Odd basic problem

Shadow · **Posted:** Wed, 25 Apr 2012 13:54:42 UTC

A friend of mine posed the question if I have a basis $v_1,\ldots, v_k$ of $V=\mathbb{R}^k$ and a dual basis $\phi_1,\ldots,\phi_k$ which has the usual pairing rule $\phi_i(v_j)=\delta_{ij}$ and ||v_i||=1

for every i, can we conclude that $||\phi_j||=||\phi_k||$ for every j,k

? Note the assumption is only that the original basis is normal, nothing about orthogonality is assumed, otherwise this is trivial. I personally feel like it should just come from the transpose isomorphism, but he feels there might be something more subtle. If there's a reference or a really solid proof that actually has the maximization via the analysis definition taking the sup over unit vectors, that would probably be most convincing. Thanks, and any help appreciated.
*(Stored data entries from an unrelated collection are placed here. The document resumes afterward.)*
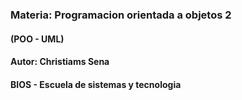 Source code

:### Materia: Programacion orientada a objetos 2
#### (POO - UML)
#### Autor: Christiams Sena
#### BIOS - Escuela de sistemas y tecnologia

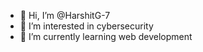 - 👋 Hi, I’m @HarshitG-7
- 👀 I’m interested in cybersecurity
- 🌱 I’m currently learning web development



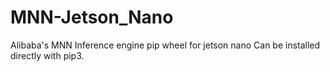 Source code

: # MNN-Jetson_Nano
Alibaba's MNN Inference engine pip wheel for jetson nano 
Can be installed directly with pip3.
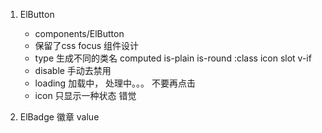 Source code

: 1. ElButton
    - components/ElButton
    - 保留了css focus 组件设计
    - type 生成不同的类名 computed
        is-plain is-round
        :class
        icon
        slot v-if
    - disable 手动去禁用
    - loading 加载中， 处理中。。。 不要再点击
    - icon 只显示一种状态 错觉

2. ElBadge 徽章
    value  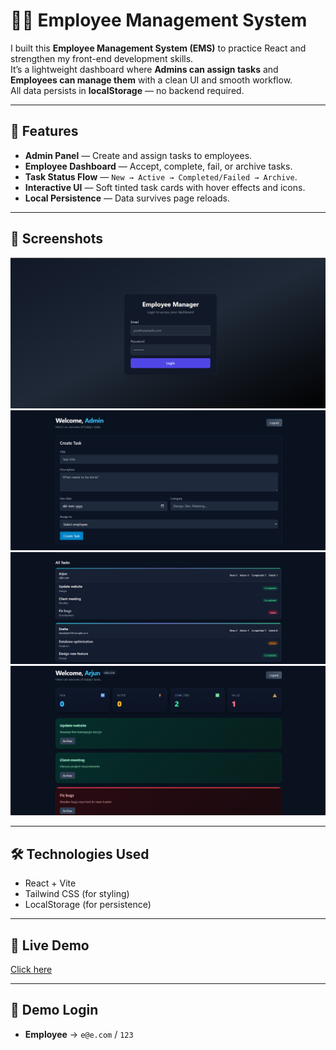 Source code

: # 👨‍💼 Employee Management System

I built this **Employee Management System (EMS)** to practice React and strengthen my front-end development skills.  
It’s a lightweight dashboard where **Admins can assign tasks** and **Employees can manage them** with a clean UI and smooth workflow.  
All data persists in **localStorage** — no backend required.

---

## 🚀 Features
- **Admin Panel** — Create and assign tasks to employees.  
- **Employee Dashboard** — Accept, complete, fail, or archive tasks.  
- **Task Status Flow** — `New → Active → Completed/Failed → Archive`.  
- **Interactive UI** — Soft tinted task cards with hover effects and icons.  
- **Local Persistence** — Data survives page reloads.  

---

## 📸 Screenshots

![Login Page](Screenshot/image-1.png)  
![Admin Page](Screenshot/image-2.png)  
![Admin Page 2](Screenshot/image-3.png)  
![Employee Dashboard](Screenshot/image.png)  

---

## 🛠️ Technologies Used
- React + Vite  
- Tailwind CSS (for styling)  
- LocalStorage (for persistence)  

---

## 🚀 Live Demo
[Click here](https://sumit786-h.github.io/Employee-Management-System/)  

---

## 🔑 Demo Login
- **Employee** → `e@e.com` / `123`  

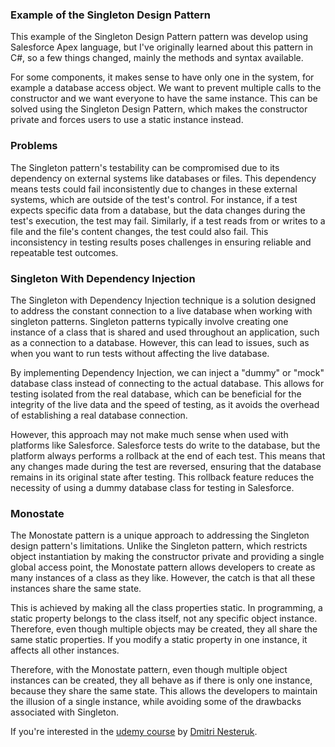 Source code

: ### Example of the Singleton Design Pattern

This example of the Singleton Design Pattern pattern was develop using Salesforce Apex language, but I've originally learned about this pattern in C#, so a few things changed, mainly the methods and syntax available.

For some components, it makes sense to have only one in the system, for example a database access object. We want to prevent multiple calls to the constructor and we want everyone to have the same instance. This can be solved using the Singleton Design Pattern, which makes the constructor private and forces users to use a static instance instead.

### Problems

The Singleton pattern's testability can be compromised due to its dependency on external systems like databases or files. This dependency means tests could fail inconsistently due to changes in these external systems, which are outside of the test's control. For instance, if a test expects specific data from a database, but the data changes during the test's execution, the test may fail. Similarly, if a test reads from or writes to a file and the file's content changes, the test could also fail. This inconsistency in testing results poses challenges in ensuring reliable and repeatable test outcomes.

### Singleton With Dependency Injection

The Singleton with Dependency Injection technique is a solution designed to address the constant connection to a live database when working with singleton patterns. Singleton patterns typically involve creating one instance of a class that is shared and used throughout an application, such as a connection to a database. However, this can lead to issues, such as when you want to run tests without affecting the live database.

By implementing Dependency Injection, we can inject a "dummy" or "mock" database class instead of connecting to the actual database. This allows for testing isolated from the real database, which can be beneficial for the integrity of the live data and the speed of testing, as it avoids the overhead of establishing a real database connection.

However, this approach may not make much sense when used with platforms like Salesforce. Salesforce tests do write to the database, but the platform always performs a rollback at the end of each test. This means that any changes made during the test are reversed, ensuring that the database remains in its original state after testing. This rollback feature reduces the necessity of using a dummy database class for testing in Salesforce.

### Monostate

The Monostate pattern is a unique approach to addressing the Singleton design pattern's limitations. Unlike the Singleton pattern, which restricts object instantiation by making the constructor private and providing a single global access point, the Monostate pattern allows developers to create as many instances of a class as they like. However, the catch is that all these instances share the same state.

This is achieved by making all the class properties static. In programming, a static property belongs to the class itself, not any specific object instance. Therefore, even though multiple objects may be created, they all share the same static properties. If you modify a static property in one instance, it affects all other instances.

Therefore, with the Monostate pattern, even though multiple object instances can be created, they all behave as if there is only one instance, because they share the same state. This allows the developers to maintain the illusion of a single instance, while avoiding some of the drawbacks associated with Singleton.

If you're interested in the [udemy course](https://www.udemy.com/course/design-patterns-csharp-dotnet) by [Dmitri Nesteruk](https://www.udemy.com/user/dmitrinesteruk/).
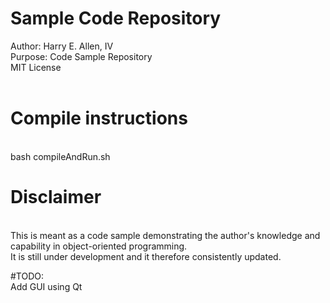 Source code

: # Sample Code Repository
Author: Harry E. Allen, IV 
</br>Purpose: Code Sample Repository
</br>MIT License
</br></br>
# Compile instructions
</br>bash compileAndRun.sh

# Disclaimer
</br>This is meant as a code sample demonstrating the author's knowledge and capability in object-oriented programming. </br>It is still under development and it therefore consistently updated.

#TODO:
</br>Add GUI using Qt
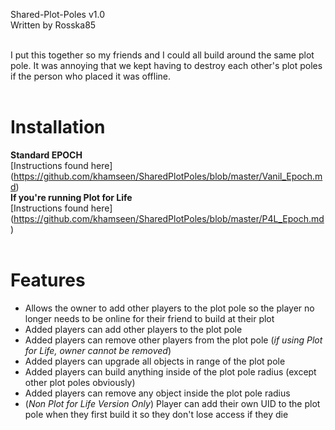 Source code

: Shared-Plot-Poles v1.0<br>
Written by Rosska85<br><br>

I put this together so my friends and I could all build around the same plot pole. It was annoying that we kept having to destroy each other's plot poles if the person who placed it was offline.<br><br>

Installation
============
**Standard EPOCH**<br>
[Instructions found here] (https://github.com/khamseen/SharedPlotPoles/blob/master/Vanil_Epoch.md)<br>
**If you're running Plot for Life**<br>
[Instructions found here] (https://github.com/khamseen/SharedPlotPoles/blob/master/P4L_Epoch.md)<br><br>

Features
========
- Allows the owner to add other players to the plot pole so the player no longer needs to be online for their friend to build at their plot
- Added players can add other players to the plot pole
- Added players can remove other players from the plot pole (*if using Plot for Life, owner cannot be removed*)
- Added players can upgrade all objects in range of the plot pole
- Added players can build anything inside of the plot pole radius (except other plot poles obviously)
- Added players can remove any object inside the plot pole radius
- (*Non Plot for Life Version Only*) Player can add their own UID to the plot pole when they first build it so they don't lose access if they die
outermeasure · **Posted:** Wed, 25 Apr 2012 14:23:00 UTC

Shadow wrote:

A friend of mine posed the question if I have a basis $v_1,\ldots, v_k$ of $V=\mathbb{R}^k$ and a dual basis $\phi_1,\ldots,\phi_k$ which has the usual pairing rule $\phi_i(v_j)=\delta_{ij}$ and ||v_i||=1

for every i, can we conclude that $||\phi_j||=||\phi_k||$ for every j,k

? Note the assumption is only that the original basis is normal, nothing about orthogonality is assumed, otherwise this is trivial. I personally feel like it should just come from the transpose isomorphism, but he feels there might be something more subtle. If there's a reference or a really solid proof that actually has the maximization via the analysis definition taking the sup over unit vectors, that would probably be most convincing. Thanks, and any help appreciated.

No.

Take $\mathbb{R}^3$ with v_1=e_1

, $v_2=\cos(\theta) e_1+\sin(\theta) e_2$ , v_3=e_3

, where $\theta$ is tiny. Then obviously $\phi^3=e^3$ (lifting the indices to show it is the dual), but $\phi^1=e^1-\cot(\theta) e^2$ has norm $\lvert\csc(\theta)\rvert\gg1$ .

Shadow · **Posted:** Wed, 25 Apr 2012 14:33:30 UTC

outermeasure wrote:

Shadow wrote:

A friend of mine posed the question if I have a basis $v_1,\ldots, v_k$ of $V=\mathbb{R}^k$ and a dual basis $\phi_1,\ldots,\phi_k$ which has the usual pairing rule $\phi_i(v_j)=\delta_{ij}$ and ||v_i||=1

for every i, can we conclude that $||\phi_j||=||\phi_k||$ for every j,k

? Note the assumption is only that the original basis is normal, nothing about orthogonality is assumed, otherwise this is trivial. I personally feel like it should just come from the transpose isomorphism, but he feels there might be something more subtle. If there's a reference or a really solid proof that actually has the maximization via the analysis definition taking the sup over unit vectors, that would probably be most convincing. Thanks, and any help appreciated.

No.

Take $\mathbb{R}^3$ with v_1=e_1

, $v_2=\cos(\theta) e_1+\sin(\theta) e_2$ , v_3=e_3

, where $\theta$ is tiny. Then obviously $\phi^3=e^3$ (lifting the indices to show it is the dual), but $\phi^1=e^1-\cot(\theta) e^2$ has norm $\lvert\csc(\theta)\rvert\gg1$ .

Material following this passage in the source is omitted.